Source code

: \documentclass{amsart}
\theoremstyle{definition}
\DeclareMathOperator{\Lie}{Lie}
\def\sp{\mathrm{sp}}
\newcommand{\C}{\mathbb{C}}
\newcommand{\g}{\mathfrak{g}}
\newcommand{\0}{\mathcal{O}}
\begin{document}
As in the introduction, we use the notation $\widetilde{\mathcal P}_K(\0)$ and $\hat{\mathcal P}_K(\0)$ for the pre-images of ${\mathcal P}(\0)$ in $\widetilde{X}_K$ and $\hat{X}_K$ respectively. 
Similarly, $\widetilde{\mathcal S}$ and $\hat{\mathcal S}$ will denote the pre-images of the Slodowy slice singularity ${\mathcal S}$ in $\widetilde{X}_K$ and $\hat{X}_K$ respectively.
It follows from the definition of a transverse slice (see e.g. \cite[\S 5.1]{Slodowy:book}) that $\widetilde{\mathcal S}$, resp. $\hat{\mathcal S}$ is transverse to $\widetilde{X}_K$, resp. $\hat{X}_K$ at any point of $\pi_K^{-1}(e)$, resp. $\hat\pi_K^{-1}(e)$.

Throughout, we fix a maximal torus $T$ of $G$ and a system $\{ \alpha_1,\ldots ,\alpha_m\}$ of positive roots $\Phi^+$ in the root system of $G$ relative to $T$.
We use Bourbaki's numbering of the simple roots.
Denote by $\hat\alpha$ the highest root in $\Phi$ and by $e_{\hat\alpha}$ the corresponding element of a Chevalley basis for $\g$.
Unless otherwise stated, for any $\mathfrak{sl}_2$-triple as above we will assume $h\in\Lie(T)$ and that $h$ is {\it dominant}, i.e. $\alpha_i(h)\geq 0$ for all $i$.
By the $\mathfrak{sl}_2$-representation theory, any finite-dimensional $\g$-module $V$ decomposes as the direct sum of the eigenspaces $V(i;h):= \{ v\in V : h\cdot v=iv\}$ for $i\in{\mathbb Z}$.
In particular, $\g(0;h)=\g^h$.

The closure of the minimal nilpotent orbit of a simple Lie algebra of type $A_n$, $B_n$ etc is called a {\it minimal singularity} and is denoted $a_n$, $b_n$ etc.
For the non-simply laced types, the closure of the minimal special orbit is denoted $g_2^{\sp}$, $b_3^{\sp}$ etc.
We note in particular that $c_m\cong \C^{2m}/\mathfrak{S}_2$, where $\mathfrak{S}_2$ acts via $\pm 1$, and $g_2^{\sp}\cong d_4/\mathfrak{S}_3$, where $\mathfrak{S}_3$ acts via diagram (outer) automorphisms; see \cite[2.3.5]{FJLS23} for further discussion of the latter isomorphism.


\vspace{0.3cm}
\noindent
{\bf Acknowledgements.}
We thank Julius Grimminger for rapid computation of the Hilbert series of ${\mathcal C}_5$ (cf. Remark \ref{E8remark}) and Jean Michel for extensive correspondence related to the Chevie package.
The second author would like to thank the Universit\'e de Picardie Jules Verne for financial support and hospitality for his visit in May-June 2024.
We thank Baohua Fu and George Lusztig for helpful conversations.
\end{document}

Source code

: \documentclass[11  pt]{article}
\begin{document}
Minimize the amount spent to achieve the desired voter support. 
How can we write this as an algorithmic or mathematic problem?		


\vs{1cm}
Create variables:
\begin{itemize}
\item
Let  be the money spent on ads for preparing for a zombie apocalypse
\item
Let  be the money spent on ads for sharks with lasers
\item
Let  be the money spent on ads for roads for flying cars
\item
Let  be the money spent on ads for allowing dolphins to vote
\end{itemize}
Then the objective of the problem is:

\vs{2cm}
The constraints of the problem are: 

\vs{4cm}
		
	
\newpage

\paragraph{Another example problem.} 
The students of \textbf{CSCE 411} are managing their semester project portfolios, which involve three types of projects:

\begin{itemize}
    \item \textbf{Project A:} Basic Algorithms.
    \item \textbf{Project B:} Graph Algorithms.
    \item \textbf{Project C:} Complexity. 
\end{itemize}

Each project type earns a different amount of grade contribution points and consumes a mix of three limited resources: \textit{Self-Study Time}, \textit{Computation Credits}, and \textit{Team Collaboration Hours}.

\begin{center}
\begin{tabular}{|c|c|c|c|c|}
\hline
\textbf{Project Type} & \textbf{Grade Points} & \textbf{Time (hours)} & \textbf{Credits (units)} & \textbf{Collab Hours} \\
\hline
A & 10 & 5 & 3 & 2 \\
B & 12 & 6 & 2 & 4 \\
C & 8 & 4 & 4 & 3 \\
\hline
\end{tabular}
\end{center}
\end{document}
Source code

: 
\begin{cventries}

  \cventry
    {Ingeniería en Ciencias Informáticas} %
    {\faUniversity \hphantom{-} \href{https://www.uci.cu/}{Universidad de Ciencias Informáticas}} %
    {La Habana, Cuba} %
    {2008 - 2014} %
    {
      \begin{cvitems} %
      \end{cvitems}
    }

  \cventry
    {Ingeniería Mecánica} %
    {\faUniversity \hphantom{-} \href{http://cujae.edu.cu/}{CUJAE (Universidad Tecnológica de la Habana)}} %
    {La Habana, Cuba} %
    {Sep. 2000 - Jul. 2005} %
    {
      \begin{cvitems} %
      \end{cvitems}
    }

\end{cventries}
──────────────────────────────
## Description of the task
From the data above, copy each line where the string "types" appears.

## Answer to this task
For the non-simply laced types, the closure of the minimal special orbit is denoted $g_2^{\sp}$, $b_3^{\sp}$ etc.
The students of \textbf{CSCE 411} are managing their semester project portfolios, which involve three types of projects:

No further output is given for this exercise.